The authors introduce a new method for visual question answering. Previously, there were techniques to help decide which parts of the image were important in answering the question, the authors added to this the ability to decide which words and phrases are the more important parts of the question. The technique considers multiple levels - the word level, then single, double and triple word vectors, and then the question phrase level (from pooling across different locations and then using LSTM).
They do co-attention with this and the image using parallel co-attention (similarity between visible features and the question) and also alternating co-attention (which alternates between the image and the question). Perceptron is then used to predict the answer using the attention information. This model improved state-of-the-art results on VQA and COCO-QA dataset (by .2 and 1.7 percent respectively), and more using ResNet.
Discussion: Can you clarify what to compare the ResNet results to? How much is attributable to their changes - they say some other groups used res-net for a performance that was 1.8% lower but they did not test themselves?
This paper presents two novel ways of performing Visual Question Answering, VQA, that incorporates and "aggregates" features from both images and question. The first model, Parallel co-attention, computes a matrix product with visual features, question features and a weight matrix, to obtain an affinity matrix that is then used to calculate visual and question attention vectors.
In the second model, alternating co-attention, computed activations from an RNN like cell where hidden states are either derived from visual or question features are combined in an affine transformation with question or visual features respectively to compute visual and question attention vectors.
Discussion: Can the parallel or alternating attention model be abstracted to encapsulate more than two feature spaces? For example, what if we wanted to a neural network to answer questions about a video? Could we abstract away the idea of the affinity matrix to include also temporal features?
This paper presents a novel approach for Visual Question Answering. Specifically, it focuses on the importance of question attention, or ‘what words to listen to’. This leads to a parallel structure where the network learns both visual attention (“where in the image”) alongside question attention (“what words are important”), which they call Co-Attention. This is done by one-hot encoding the question using a recurrent neural network, and then use this encoding, alongside image data, in order to train a network. This training takes two forms, Parallel Co-Attention and Alternating Co-Attention. In both cases, the network treats VQA as a classification task, generating both questions from images, and images locations from questions.
What other tasks could this network be used for? Can it be used to ask questions of non image data, such as numerical? How does this network respond to words that dictate specific spatial questions? For example, what color is the bird on the left?

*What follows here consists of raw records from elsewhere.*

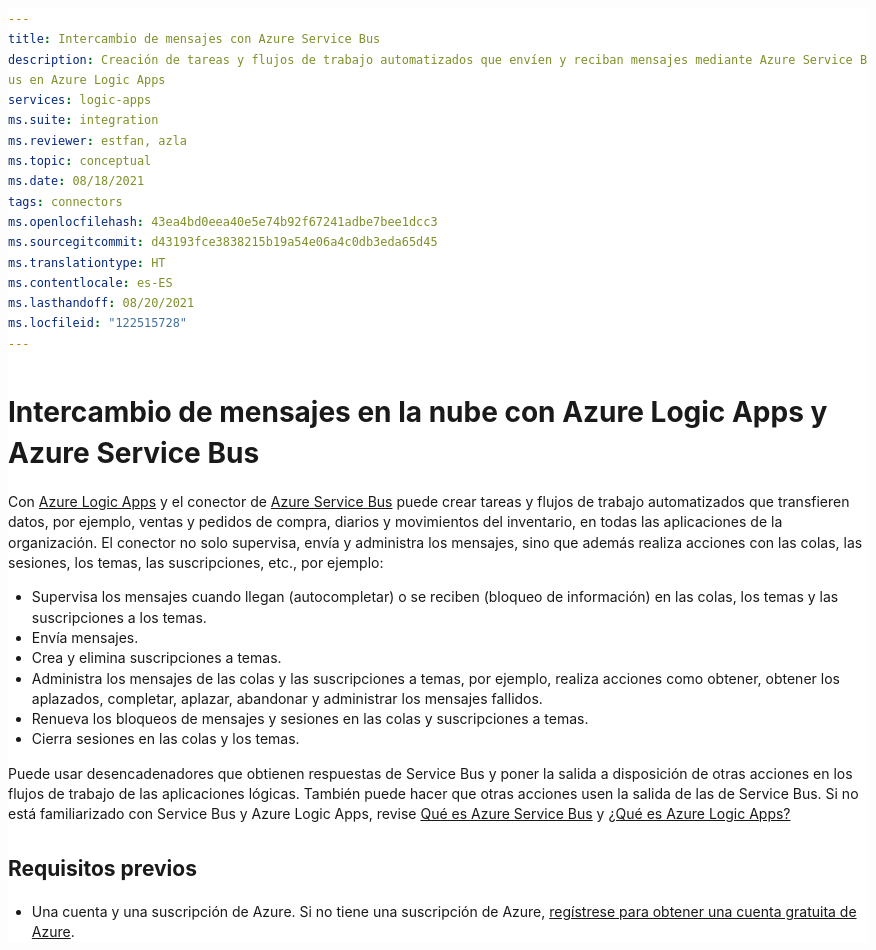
 ```yaml
---
title: Intercambio de mensajes con Azure Service Bus
description: Creación de tareas y flujos de trabajo automatizados que envíen y reciban mensajes mediante Azure Service Bus en Azure Logic Apps
services: logic-apps
ms.suite: integration
ms.reviewer: estfan, azla
ms.topic: conceptual
ms.date: 08/18/2021
tags: connectors
ms.openlocfilehash: 43ea4bd0eea40e5e74b92f67241adbe7bee1dcc3
ms.sourcegitcommit: d43193fce3838215b19a54e06a4c0db3eda65d45
ms.translationtype: HT
ms.contentlocale: es-ES
ms.lasthandoff: 08/20/2021
ms.locfileid: "122515728"
---
```

# <a name="exchange-messages-in-the-cloud-by-using-azure-logic-apps-and-azure-service-bus"></a>Intercambio de mensajes en la nube con Azure Logic Apps y Azure Service Bus

Con [Azure Logic Apps](../logic-apps/logic-apps-overview.md) y el conector de [Azure Service Bus](../service-bus-messaging/service-bus-messaging-overview.md) puede crear tareas y flujos de trabajo automatizados que transfieren datos, por ejemplo, ventas y pedidos de compra, diarios y movimientos del inventario, en todas las aplicaciones de la organización. El conector no solo supervisa, envía y administra los mensajes, sino que además realiza acciones con las colas, las sesiones, los temas, las suscripciones, etc., por ejemplo:

* Supervisa los mensajes cuando llegan (autocompletar) o se reciben (bloqueo de información) en las colas, los temas y las suscripciones a los temas.
* Envía mensajes.
* Crea y elimina suscripciones a temas.
* Administra los mensajes de las colas y las suscripciones a temas, por ejemplo, realiza acciones como obtener, obtener los aplazados, completar, aplazar, abandonar y administrar los mensajes fallidos.
* Renueva los bloqueos de mensajes y sesiones en las colas y suscripciones a temas.
* Cierra sesiones en las colas y los temas.

Puede usar desencadenadores que obtienen respuestas de Service Bus y poner la salida a disposición de otras acciones en los flujos de trabajo de las aplicaciones lógicas. También puede hacer que otras acciones usen la salida de las de Service Bus. Si no está familiarizado con Service Bus y Azure Logic Apps, revise [Qué es Azure Service Bus](../service-bus-messaging/service-bus-messaging-overview.md) y [¿Qué es Azure Logic Apps?](../logic-apps/logic-apps-overview.md)

## <a name="prerequisites"></a>Requisitos previos

* Una cuenta y una suscripción de Azure. Si no tiene una suscripción de Azure, [regístrese para obtener una cuenta gratuita de Azure](https://azure.microsoft.com/free/?WT.mc_id=A261C142F).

(By Chris Mattioli) "Hierarchical Question-Image Co-Attention for Visual Question Answering" attacks the problem of visual question answering (VQA). The authors sought to expand methods/techniques of VQA, which typically are focused only on visual attention, by experimenting with what they refer to as "question attention". Formally, VQA methods were focused solely on this visual attention - the "where to look?" aspect of the image. The idea they had was that there are features of the question which could be important to creating a effective model. Specifically, they experimented with a model that was co-attentive to both the "where" question and the "what words are important" question. This assessment is broken up into three parts - a hierarchy. First they consider the word level, which is a one-hot encoding of the questions' word. Next they consider phrases. In this tier, they represent their phrase feature as the max of a 1D convolution over a single, double and triple word vector set (the one-hot encoding) for each word in the question (equations 1 and 2). Finally, the question level tier is the LSTM encoding of the phrase level feature (the output of this max-pooling). Now that they have this feature, they can perform co-attention with their visible data. They describe two different methods for doing this. The first is parallel co-attention. This method calculates an affinity matrix which measures similarity between visible features and question features. This matrix is then used as a feature to predict the image and question "attention maps". It's worth noting that this technique is applied to each tier of the hierarchy. The second method is alternating co-attention. This technique consists of alternating between question/visual attention like so: summarize the question into a single vector, attend to the visual information based off this summary, and attend the question based off of the attended visual information. Once one of these two methods is executed, MLP is applied to generate the answer to the question.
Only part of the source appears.